Work item: Use the entries below and reproduce exactly the lines from the one containing "# Et si on priait ?" down to the one containing "Demandons à Dieu que", both of them included.

Provided records:
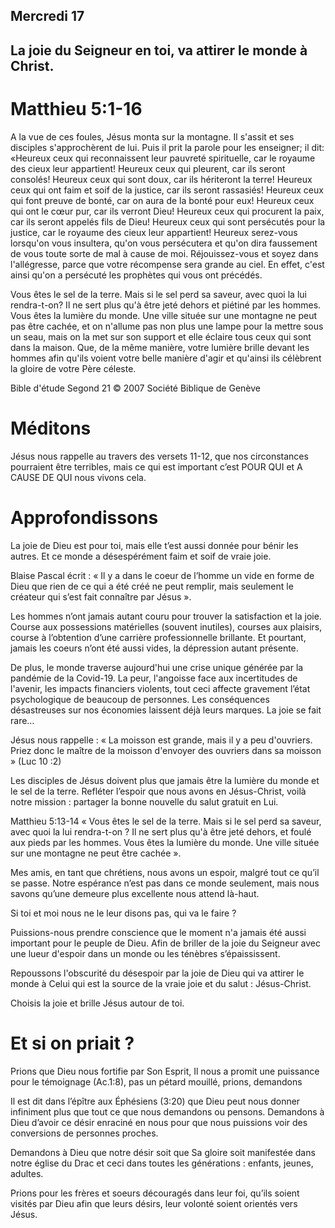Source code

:## Mercredi 17
## La joie du Seigneur en toi, va attirer le monde à Christ.

# Matthieu 5:1-16

A la vue de ces foules, Jésus monta sur la montagne. Il s'assit et ses disciples s'approchèrent de lui. Puis il prit la parole pour les enseigner; il dit:
«Heureux ceux qui reconnaissent leur pauvreté spirituelle, car le royaume des cieux leur appartient! Heureux ceux qui pleurent, car ils seront consolés! Heureux ceux qui sont doux, car ils hériteront la terre! Heureux ceux qui ont faim et soif de la justice, car ils seront rassasiés! Heureux ceux qui font preuve de bonté, car on aura de la bonté pour eux! Heureux ceux qui ont le cœur pur, car ils verront Dieu! Heureux ceux qui procurent la paix, car ils seront appelés fils de Dieu! Heureux ceux qui sont persécutés pour la justice, car le royaume des cieux leur appartient! Heureux serez-vous lorsqu'on vous insultera, qu'on vous persécutera et qu'on dira faussement de vous toute sorte de mal à cause de moi. Réjouissez-vous et soyez dans l'allégresse, parce que votre récompense sera grande au ciel. En effet, c'est ainsi qu'on a persécuté les prophètes qui vous ont précédés.

Vous êtes le sel de la terre. Mais si le sel perd sa saveur, avec quoi la lui rendra-t-on? Il ne sert plus qu'à être jeté dehors et piétiné par les hommes. Vous êtes la lumière du monde. Une ville située sur une montagne ne peut pas être cachée, et on n'allume pas non plus une lampe pour la mettre sous un seau, mais on la met sur son support et elle éclaire tous ceux qui sont dans la maison. Que, de la même manière, votre lumière brille devant les hommes afin qu'ils voient votre belle manière d'agir et qu'ainsi ils célèbrent la gloire de votre Père céleste.

Bible d'étude Segond 21
© 2007 Société Biblique de Genève

# Méditons

Jésus nous rappelle au travers des versets 11-12, que nos circonstances pourraient être terribles, mais ce qui est important c’est POUR QUI et A CAUSE DE QUI nous vivons cela.

# Approfondissons

La joie de Dieu est pour toi, mais elle t’est aussi donnée pour bénir les autres. Et ce monde a désespérément faim et soif de vraie joie.

Blaise Pascal écrit : « Il y a dans le coeur de l’homme un vide en forme de Dieu que rien de ce qui a été créé ne peut remplir, mais seulement le créateur qui s’est fait connaître par Jésus ».

Les hommes n’ont jamais autant couru pour trouver la satisfaction et la joie. Course aux possessions matérielles (souvent inutiles), courses aux plaisirs, course à l’obtention d’une carrière professionnelle brillante. Et pourtant, jamais les coeurs n’ont été aussi vides, la dépression autant présente.

De plus, le monde traverse aujourd'hui une crise unique générée par la pandémie de la Covid-19. La peur, l'angoisse face aux incertitudes de l'avenir, les impacts financiers violents, tout ceci affecte gravement l’état psychologique de beaucoup de personnes. Les conséquences désastreuses sur nos économies laissent déjà leurs marques. La joie se fait rare…

Jésus nous rappelle : « La moisson est grande, mais il y a peu d'ouvriers. Priez donc le maître de la moisson d'envoyer des ouvriers dans sa moisson » (Luc 10 :2)

Les disciples de Jésus doivent plus que jamais être la lumière du monde et le sel de la terre. Refléter l’espoir que nous avons en Jésus-Christ, voilà notre mission : partager la bonne nouvelle du salut gratuit en Lui.

Matthieu 5:13-14 « Vous êtes le sel de la terre. Mais si le sel perd sa saveur, avec quoi la lui rendra-t-on ? Il ne sert plus qu'à être jeté dehors, et foulé aux pieds par les hommes. Vous êtes la lumière du monde. Une ville située sur une montagne ne peut être cachée ».

Mes amis, en tant que chrétiens, nous avons un espoir, malgré tout ce qu’il se passe. Notre espérance n’est pas dans ce monde seulement, mais nous savons qu’une demeure plus excellente nous attend là-haut.

Si toi et moi nous ne le leur disons pas, qui va le faire ?

Puissions-nous prendre conscience que le moment n'a jamais été aussi important pour le peuple de Dieu. Afin de briller de la joie du Seigneur avec une lueur d'espoir dans un monde ou les ténèbres s’épaississent.

Repoussons l'obscurité du désespoir par la joie de Dieu qui va attirer le monde à Celui qui est la source de la vraie joie et du salut : Jésus-Christ.

Choisis la joie et brille Jésus autour de toi.

# Et si on priait ?

Prions que Dieu nous fortifie par Son Esprit, Il nous a promit une puissance pour le témoignage (Ac.1:8), pas un pétard mouillé, prions, demandons 

Il est dit dans l’épître aux Éphésiens (3:20) que Dieu peut nous donner infiniment plus que tout ce que nous demandons ou pensons. Demandons à Dieu d’avoir ce désir enraciné en nous pour que nous puissions voir des conversions de personnes proches.

Demandons à Dieu que notre désir soit que Sa gloire soit manifestée dans notre église du Drac et ceci dans toutes les générations : enfants, jeunes, adultes.

Prions pour les frères et soeurs découragés dans leur foi, qu’ils soient visités par Dieu afin que leurs désirs, leur volonté soient orientés vers Jésus.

Solution:
# Et si on priait ?

Prions que Dieu nous fortifie par Son Esprit, Il nous a promit une puissance pour le témoignage (Ac.1:8), pas un pétard mouillé, prions, demandons 

Il est dit dans l’épître aux Éphésiens (3:20) que Dieu peut nous donner infiniment plus que tout ce que nous demandons ou pensons. Demandons à Dieu d’avoir ce désir enraciné en nous pour que nous puissions voir des conversions de personnes proches.

Demandons à Dieu que notre désir soit que Sa gloire soit manifestée dans notre église du Drac et ceci dans toutes les générations : enfants, jeunes, adultes.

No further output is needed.